Among the entries below, count the lines holding the string "near". Respond with the number alone.

[Data records]
************

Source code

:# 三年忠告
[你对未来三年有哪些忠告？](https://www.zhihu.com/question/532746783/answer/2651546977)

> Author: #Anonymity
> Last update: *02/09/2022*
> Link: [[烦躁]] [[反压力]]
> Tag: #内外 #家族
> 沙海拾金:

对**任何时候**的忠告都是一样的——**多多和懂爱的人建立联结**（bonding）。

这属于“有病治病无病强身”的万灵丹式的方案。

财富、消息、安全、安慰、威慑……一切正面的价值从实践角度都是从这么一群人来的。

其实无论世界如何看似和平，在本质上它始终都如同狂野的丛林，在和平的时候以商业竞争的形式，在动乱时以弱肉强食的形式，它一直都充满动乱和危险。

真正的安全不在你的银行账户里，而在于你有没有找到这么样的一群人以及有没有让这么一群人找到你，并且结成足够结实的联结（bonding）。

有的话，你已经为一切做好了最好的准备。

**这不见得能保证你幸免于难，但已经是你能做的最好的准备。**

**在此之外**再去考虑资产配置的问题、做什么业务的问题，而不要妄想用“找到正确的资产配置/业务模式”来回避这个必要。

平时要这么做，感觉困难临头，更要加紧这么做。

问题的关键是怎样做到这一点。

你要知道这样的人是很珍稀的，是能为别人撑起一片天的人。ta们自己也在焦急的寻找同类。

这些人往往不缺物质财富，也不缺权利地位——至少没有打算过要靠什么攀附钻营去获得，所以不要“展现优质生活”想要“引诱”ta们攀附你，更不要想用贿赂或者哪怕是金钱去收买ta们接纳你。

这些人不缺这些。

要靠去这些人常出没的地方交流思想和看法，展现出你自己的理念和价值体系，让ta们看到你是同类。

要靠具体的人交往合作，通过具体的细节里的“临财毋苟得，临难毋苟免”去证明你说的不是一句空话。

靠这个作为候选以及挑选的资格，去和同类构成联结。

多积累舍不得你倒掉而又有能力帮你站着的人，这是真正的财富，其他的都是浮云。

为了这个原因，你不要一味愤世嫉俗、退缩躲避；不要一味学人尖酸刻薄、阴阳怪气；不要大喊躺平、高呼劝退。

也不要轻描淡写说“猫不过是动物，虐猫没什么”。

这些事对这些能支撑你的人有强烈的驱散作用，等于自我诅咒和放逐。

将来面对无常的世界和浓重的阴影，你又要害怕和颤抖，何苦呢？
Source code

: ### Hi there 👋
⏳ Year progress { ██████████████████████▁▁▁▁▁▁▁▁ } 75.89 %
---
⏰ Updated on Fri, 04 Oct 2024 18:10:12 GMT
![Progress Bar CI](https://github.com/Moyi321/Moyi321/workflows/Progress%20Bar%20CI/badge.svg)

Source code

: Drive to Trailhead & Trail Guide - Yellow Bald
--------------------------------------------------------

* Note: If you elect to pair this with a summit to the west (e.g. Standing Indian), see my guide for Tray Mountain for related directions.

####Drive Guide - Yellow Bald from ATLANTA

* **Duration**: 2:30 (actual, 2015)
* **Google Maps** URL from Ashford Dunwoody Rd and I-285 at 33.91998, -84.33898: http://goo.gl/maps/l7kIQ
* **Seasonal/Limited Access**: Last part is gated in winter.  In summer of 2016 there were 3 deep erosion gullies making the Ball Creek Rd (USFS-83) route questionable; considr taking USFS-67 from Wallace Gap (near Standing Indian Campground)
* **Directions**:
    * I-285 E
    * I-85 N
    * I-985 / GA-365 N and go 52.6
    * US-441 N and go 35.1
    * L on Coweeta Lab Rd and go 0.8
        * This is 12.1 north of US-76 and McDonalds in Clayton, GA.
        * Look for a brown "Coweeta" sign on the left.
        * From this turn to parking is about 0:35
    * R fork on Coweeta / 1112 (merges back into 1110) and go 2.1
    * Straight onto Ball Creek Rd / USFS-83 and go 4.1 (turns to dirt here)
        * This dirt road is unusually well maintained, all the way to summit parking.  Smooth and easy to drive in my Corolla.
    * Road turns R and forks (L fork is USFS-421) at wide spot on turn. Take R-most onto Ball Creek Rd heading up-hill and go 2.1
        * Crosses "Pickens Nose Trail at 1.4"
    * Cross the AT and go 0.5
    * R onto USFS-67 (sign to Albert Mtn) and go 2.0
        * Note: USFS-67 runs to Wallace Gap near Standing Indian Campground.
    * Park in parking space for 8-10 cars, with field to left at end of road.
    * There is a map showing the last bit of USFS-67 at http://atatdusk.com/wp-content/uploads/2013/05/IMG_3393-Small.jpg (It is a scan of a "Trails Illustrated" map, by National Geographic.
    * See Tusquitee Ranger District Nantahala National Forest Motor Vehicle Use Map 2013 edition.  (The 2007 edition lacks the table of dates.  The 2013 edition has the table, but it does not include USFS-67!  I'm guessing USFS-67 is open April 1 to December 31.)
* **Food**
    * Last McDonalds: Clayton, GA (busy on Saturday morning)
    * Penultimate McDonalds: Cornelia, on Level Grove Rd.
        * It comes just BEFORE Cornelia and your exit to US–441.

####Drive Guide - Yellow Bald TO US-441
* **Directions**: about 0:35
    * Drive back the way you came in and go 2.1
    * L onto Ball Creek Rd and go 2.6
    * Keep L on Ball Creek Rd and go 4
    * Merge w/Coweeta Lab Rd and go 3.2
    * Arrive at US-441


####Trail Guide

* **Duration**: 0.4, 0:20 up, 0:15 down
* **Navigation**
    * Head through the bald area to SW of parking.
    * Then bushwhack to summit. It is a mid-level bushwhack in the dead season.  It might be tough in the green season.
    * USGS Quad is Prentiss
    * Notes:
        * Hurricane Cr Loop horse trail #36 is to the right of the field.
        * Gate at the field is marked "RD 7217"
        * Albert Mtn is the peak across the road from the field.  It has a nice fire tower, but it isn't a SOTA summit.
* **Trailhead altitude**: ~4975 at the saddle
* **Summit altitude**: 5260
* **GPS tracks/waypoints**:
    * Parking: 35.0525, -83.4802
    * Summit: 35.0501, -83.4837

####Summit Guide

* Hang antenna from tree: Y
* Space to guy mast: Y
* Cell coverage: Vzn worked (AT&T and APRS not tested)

************

Expected answer: 2